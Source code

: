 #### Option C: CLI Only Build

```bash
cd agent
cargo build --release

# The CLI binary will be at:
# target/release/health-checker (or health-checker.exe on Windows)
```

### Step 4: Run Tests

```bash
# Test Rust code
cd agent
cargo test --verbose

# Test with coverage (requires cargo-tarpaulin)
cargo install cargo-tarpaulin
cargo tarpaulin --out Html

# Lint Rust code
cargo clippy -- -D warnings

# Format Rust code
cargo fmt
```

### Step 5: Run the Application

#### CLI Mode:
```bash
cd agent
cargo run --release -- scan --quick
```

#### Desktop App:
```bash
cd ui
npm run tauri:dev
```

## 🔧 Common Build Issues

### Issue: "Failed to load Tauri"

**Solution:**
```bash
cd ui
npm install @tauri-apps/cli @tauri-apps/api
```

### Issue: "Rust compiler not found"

========================================================================

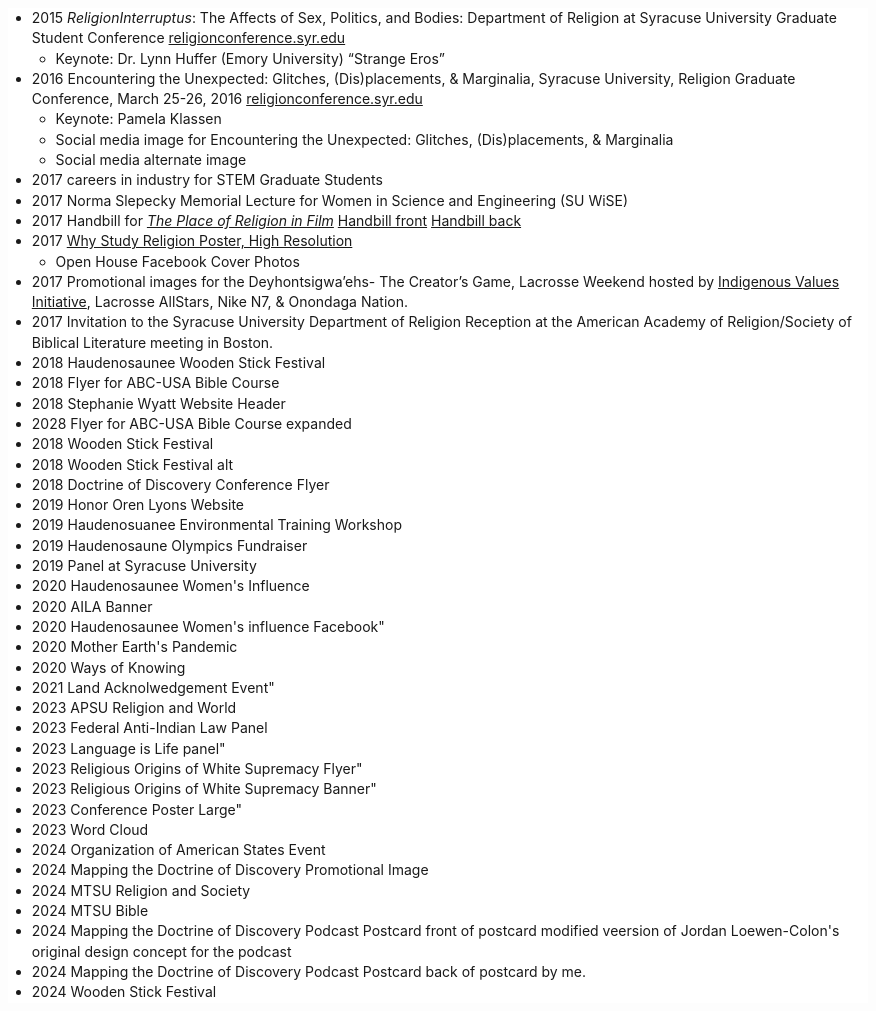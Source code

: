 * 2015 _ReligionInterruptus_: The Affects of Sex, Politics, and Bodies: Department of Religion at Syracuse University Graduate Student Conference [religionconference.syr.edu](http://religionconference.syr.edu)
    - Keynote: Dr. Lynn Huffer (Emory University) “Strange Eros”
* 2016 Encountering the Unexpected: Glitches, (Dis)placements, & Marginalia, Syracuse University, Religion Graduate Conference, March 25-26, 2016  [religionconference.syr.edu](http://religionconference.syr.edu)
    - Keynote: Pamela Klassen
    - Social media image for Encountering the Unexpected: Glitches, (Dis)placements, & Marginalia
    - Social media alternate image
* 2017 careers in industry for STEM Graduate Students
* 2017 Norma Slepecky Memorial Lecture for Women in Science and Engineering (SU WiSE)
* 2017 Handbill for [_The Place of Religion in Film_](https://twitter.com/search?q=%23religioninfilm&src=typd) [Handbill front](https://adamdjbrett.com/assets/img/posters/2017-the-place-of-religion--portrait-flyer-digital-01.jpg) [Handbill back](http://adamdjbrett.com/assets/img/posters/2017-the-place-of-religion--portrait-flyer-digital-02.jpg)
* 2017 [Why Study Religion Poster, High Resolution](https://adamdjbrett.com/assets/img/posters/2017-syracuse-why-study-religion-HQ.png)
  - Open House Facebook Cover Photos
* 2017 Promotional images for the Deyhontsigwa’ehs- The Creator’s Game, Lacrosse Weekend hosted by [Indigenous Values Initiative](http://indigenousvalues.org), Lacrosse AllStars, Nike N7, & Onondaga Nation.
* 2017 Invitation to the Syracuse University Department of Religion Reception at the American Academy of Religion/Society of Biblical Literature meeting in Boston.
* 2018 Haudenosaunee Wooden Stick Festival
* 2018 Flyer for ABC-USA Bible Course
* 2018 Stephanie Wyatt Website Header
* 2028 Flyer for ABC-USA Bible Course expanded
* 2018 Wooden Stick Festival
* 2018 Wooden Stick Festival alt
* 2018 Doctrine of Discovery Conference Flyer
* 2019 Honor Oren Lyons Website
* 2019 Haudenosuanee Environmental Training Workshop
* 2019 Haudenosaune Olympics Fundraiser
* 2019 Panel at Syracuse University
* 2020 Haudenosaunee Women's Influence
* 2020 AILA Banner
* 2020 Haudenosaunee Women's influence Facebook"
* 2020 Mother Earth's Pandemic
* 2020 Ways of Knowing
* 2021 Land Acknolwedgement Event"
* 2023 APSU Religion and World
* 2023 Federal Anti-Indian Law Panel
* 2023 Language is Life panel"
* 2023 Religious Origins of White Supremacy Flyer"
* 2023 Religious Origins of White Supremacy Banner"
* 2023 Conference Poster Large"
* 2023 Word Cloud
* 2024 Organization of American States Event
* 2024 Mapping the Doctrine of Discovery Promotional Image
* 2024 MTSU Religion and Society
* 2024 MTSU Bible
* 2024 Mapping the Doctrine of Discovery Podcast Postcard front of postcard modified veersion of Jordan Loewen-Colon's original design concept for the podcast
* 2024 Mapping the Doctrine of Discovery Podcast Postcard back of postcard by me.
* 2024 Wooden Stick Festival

========================================================================

Every line of the listing that holds the word "install" is to be found and copied.

cargo install cargo-tarpaulin
npm install @tauri-apps/cli @tauri-apps/api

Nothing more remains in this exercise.